Tell me how many lines in the data include "체인코드로", and keep the reply to that number.

DATA EXCERPTS Block Start

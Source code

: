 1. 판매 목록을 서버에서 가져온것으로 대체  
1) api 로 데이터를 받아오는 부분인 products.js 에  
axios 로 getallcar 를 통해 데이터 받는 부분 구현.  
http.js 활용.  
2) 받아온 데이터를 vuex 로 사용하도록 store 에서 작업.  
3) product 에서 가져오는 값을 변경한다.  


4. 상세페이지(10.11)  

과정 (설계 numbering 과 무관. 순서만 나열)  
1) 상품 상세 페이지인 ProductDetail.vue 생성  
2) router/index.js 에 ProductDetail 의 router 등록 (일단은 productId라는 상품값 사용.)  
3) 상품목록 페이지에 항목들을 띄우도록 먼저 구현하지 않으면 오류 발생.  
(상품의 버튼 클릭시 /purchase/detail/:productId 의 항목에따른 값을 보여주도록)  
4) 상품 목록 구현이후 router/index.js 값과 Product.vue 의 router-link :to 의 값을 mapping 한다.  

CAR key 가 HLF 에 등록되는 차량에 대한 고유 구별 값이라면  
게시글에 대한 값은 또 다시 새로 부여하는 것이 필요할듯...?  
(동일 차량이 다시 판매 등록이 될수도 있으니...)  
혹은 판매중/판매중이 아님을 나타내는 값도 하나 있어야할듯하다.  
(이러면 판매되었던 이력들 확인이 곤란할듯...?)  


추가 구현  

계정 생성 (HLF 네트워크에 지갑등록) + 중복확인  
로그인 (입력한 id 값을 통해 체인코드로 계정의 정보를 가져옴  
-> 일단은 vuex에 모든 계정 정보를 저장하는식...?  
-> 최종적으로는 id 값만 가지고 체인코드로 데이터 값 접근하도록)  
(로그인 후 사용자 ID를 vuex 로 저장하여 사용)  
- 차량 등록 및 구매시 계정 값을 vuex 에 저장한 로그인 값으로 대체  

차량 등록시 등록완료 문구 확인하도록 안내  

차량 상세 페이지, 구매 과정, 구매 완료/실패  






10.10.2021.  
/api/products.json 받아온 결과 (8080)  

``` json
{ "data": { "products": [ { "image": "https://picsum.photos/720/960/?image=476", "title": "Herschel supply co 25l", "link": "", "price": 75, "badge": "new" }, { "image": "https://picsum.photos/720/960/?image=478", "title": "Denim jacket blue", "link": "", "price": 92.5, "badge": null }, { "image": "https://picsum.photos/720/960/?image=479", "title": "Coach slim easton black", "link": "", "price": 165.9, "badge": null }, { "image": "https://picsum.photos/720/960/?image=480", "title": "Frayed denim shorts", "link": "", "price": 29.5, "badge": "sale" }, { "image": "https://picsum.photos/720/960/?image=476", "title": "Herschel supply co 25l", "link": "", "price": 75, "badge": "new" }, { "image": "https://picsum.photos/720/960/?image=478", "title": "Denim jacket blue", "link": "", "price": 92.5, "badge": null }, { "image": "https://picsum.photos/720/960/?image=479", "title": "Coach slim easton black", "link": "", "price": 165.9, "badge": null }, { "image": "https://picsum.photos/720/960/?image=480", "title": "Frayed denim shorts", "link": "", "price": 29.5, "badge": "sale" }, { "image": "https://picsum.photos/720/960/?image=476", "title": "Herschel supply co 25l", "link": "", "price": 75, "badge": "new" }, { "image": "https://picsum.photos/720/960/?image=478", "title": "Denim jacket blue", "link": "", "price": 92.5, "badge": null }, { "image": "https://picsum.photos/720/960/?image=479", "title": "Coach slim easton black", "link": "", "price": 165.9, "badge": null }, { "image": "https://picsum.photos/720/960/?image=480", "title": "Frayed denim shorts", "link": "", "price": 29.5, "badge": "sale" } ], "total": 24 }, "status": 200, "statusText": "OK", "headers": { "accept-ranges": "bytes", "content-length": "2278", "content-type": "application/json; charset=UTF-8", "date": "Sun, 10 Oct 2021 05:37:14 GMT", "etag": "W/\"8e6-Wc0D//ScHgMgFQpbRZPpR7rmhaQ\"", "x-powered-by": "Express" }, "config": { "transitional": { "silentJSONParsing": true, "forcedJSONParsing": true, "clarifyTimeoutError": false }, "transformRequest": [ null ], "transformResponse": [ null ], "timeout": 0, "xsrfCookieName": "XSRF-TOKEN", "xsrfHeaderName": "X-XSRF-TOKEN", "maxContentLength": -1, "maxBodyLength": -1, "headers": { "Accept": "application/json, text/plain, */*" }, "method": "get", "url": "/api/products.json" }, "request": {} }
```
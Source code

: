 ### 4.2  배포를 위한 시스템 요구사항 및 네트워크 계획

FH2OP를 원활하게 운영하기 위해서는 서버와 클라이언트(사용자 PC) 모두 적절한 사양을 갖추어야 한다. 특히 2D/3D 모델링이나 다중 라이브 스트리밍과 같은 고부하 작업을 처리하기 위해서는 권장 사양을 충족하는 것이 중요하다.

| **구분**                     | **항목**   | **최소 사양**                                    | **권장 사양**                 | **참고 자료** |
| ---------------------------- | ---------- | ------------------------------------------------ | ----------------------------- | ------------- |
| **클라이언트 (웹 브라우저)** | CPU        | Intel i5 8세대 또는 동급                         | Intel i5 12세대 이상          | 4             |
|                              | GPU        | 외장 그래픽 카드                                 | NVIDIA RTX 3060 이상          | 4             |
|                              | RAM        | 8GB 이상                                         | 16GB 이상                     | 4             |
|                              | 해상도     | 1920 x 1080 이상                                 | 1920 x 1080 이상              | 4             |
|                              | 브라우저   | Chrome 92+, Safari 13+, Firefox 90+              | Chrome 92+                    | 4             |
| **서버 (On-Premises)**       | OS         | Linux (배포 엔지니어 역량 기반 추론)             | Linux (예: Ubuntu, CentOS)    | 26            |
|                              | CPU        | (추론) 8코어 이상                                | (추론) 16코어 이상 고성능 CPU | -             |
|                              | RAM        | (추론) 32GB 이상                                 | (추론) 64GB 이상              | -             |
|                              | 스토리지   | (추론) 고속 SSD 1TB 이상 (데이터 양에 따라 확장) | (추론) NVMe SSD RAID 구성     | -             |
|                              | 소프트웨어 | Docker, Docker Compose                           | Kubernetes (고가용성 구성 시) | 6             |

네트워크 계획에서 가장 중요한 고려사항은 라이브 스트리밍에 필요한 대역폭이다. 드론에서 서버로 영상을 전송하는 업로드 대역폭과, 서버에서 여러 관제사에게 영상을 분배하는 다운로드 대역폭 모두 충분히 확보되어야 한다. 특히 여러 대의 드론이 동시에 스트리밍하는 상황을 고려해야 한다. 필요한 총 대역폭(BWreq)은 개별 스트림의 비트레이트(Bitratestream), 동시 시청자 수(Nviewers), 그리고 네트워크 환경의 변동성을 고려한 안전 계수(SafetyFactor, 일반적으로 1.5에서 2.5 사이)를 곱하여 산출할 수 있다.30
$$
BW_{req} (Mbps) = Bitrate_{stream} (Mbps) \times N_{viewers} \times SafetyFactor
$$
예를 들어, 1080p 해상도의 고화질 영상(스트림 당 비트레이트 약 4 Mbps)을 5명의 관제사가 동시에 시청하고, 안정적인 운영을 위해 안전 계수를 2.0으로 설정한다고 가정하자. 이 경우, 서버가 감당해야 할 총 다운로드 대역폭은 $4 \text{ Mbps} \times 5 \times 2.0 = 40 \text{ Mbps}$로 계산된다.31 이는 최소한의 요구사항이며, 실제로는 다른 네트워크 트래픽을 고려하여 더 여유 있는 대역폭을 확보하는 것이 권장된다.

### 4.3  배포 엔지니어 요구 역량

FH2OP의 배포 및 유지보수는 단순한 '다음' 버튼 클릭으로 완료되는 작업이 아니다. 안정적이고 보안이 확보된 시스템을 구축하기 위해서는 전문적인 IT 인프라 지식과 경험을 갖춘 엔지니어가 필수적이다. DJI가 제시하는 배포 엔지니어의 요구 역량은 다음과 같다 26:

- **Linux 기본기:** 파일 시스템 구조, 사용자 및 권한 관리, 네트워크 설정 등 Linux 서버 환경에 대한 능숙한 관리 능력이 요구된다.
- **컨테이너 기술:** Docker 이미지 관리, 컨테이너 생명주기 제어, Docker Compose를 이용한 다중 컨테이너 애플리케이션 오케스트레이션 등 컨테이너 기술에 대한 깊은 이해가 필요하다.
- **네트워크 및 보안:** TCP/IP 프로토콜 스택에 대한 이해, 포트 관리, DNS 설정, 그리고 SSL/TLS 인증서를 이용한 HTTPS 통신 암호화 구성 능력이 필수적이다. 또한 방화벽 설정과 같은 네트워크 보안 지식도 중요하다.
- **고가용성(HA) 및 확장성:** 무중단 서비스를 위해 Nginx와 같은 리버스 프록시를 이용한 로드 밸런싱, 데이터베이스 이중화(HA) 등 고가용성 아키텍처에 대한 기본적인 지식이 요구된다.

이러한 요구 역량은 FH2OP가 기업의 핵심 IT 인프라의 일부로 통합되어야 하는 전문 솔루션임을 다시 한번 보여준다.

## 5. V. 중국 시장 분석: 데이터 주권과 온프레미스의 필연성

DATA EXCERPTS Block End

EXERCISE RESULT: 2